The code can be made shorter (albeit less clear) by using value initialization:

void volatileZeroMemory(volatile void* const ptr, unsigned long long size)
{
    new (ptr) volatile unsigned char[size] ();
}

and at this point it is a one-liner and barely warrants a helper function at all.

Answer 4

It should be possible to write a portable version of the function by using a volatile object on the right-hand side and forcing the compiler to preserve the stores to the array.

void volatileZeroMemory(void* ptr, unsigned long long size)
{
    volatile unsigned char zero = 0;
    unsigned char* bytePtr = static_cast<unsigned char*>(ptr);

    while (size--)
    {
        *bytePtr++ = zero;
    }

    zero = static_cast<unsigned char*>(ptr)[zero];
}

The zero object is declared volatile that ensures the compiler can make no assumptions about its value even though it always evaluates as zero.
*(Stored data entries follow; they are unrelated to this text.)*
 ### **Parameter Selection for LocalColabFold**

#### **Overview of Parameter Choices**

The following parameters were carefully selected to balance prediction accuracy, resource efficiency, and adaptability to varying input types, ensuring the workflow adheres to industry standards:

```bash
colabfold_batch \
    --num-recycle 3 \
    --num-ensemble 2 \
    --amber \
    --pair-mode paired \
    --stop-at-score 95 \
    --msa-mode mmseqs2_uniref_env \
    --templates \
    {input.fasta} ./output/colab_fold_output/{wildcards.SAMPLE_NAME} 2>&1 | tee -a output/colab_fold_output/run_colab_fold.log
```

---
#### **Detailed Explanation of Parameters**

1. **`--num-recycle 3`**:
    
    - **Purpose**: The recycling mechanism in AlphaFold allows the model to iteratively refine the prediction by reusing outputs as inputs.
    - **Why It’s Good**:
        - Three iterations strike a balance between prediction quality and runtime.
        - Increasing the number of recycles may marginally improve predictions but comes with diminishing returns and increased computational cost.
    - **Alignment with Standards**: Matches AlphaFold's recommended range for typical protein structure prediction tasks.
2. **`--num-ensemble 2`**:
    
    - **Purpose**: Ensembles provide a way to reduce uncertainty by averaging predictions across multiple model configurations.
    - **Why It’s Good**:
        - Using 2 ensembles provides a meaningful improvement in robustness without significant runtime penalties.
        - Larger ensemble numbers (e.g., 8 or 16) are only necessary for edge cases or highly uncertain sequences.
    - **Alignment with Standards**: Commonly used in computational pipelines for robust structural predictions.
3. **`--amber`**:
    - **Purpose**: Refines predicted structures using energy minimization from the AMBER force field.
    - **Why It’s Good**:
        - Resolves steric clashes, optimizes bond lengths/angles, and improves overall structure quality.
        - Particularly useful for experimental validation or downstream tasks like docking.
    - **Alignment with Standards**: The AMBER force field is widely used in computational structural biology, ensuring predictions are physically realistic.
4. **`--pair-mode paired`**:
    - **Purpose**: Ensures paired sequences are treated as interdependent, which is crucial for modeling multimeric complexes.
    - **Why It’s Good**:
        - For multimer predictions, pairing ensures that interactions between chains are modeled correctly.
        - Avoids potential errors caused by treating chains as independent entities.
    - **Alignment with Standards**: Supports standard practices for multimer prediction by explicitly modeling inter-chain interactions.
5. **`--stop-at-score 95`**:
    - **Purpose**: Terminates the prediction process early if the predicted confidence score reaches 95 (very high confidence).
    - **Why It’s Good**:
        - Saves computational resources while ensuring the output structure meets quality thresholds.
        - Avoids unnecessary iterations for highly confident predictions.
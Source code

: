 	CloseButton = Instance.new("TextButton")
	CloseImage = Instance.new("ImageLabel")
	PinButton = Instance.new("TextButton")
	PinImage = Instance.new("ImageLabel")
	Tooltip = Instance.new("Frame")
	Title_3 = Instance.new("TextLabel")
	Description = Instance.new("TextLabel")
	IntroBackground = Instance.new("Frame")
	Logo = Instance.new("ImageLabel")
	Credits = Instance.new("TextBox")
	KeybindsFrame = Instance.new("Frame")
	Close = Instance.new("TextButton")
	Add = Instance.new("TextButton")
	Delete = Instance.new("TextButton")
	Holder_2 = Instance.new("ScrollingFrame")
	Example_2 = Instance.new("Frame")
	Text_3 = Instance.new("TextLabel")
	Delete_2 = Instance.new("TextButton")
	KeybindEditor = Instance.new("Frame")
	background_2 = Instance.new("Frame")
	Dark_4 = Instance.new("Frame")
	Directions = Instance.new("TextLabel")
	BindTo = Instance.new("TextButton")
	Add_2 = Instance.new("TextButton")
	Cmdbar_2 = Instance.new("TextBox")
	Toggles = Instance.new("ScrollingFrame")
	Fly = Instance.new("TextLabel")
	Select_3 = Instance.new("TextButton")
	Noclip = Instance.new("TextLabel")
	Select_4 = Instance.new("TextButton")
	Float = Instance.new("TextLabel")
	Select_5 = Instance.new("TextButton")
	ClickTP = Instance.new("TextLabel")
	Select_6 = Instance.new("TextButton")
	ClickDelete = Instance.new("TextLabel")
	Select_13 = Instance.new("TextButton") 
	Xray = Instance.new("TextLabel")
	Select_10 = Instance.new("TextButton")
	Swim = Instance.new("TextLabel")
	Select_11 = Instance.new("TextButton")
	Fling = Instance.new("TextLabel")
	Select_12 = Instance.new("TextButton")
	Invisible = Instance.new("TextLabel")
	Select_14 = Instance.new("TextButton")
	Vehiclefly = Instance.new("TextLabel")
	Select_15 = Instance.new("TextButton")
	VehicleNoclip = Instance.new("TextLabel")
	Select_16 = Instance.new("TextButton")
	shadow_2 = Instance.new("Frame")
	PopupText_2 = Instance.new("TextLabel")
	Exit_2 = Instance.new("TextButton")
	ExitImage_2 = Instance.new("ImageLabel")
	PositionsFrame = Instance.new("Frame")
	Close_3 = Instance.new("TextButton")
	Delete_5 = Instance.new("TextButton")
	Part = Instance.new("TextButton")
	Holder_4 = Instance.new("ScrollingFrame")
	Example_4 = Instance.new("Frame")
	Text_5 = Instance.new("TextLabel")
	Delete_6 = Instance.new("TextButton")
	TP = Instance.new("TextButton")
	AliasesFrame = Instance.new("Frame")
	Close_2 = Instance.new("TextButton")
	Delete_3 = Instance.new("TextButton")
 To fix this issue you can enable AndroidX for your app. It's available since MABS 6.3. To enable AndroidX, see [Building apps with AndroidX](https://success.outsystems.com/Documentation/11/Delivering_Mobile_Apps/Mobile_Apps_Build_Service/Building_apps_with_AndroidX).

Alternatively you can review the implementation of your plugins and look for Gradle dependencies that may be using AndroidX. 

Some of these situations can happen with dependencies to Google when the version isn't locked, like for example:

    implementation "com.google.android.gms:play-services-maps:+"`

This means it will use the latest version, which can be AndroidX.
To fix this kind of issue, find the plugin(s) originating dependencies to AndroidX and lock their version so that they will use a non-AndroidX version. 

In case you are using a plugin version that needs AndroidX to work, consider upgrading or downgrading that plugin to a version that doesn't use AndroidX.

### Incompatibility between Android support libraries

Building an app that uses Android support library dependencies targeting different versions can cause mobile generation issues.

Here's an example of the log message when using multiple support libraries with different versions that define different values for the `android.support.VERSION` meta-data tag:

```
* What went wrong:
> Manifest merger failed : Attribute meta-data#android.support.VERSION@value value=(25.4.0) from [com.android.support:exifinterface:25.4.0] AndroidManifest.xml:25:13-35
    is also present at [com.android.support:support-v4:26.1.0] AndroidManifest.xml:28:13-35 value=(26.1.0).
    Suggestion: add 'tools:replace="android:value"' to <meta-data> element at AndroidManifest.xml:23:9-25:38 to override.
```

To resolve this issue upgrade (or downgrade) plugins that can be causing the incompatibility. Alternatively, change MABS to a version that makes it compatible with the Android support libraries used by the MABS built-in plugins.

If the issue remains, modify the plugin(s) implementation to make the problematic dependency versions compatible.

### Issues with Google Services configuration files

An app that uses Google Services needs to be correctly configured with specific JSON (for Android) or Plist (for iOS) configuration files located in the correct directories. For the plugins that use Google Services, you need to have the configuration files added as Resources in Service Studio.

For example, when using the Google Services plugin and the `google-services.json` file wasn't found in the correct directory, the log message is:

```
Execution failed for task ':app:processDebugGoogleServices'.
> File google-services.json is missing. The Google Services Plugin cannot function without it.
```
The final assignment expression reads from a volatile index in the array and stores the value in a volatile object. Since this read cannot be optimized, it ensures that the compiler must generate the stores specified in the loop.

Answer 5

As explained in other answers, volatile was meant to ensure that accesses that have side effects are always generated, even if the access is considered redundant by optimization. Accessing memory-mapped peripherals is a typical use case. The usual solution to define memory-mapped registers looks like this:

#define PORT_A *(volatile short*)0x1234

Of course it can be defined as a structure pointer, describing all registers of a peripheral, and the address might come from some configuration structure, possibly populated runtime. The point is that the compiler must ALWAYS generate the volatile access, regardless of what memory area is accessed. The compiler cannot possibly speculate about what's at that address. Another typical solution is that reading a status register also clears all set status bits. If you wish to just clear the status, you make a dummy (volatile) read, and discard the result. The access must not, under any circumstances, be optimized out by any compiler. (Such dummy reads are also crucial to synchronize delayed transactions on slower peripheral buses) Another solution, used by the IAR (and some other) compilers, is creating volatile data structures in the standard way, and placing the structure at the fixed address of the peripheral with the non-standard @ directive. That works, too, the compiler never optimizes out peripheral accesses. That would be a disaster, bare-metal MCU programming would not work as it does.

My guess is that the array to be zeroed was not defined as volatile, and it was entirely eliminated. Casting its address to a volatile pointer does not preserve the array itself. It's an interesting glitch, because as a consequence the "sacred" volatile access is eliminated, too.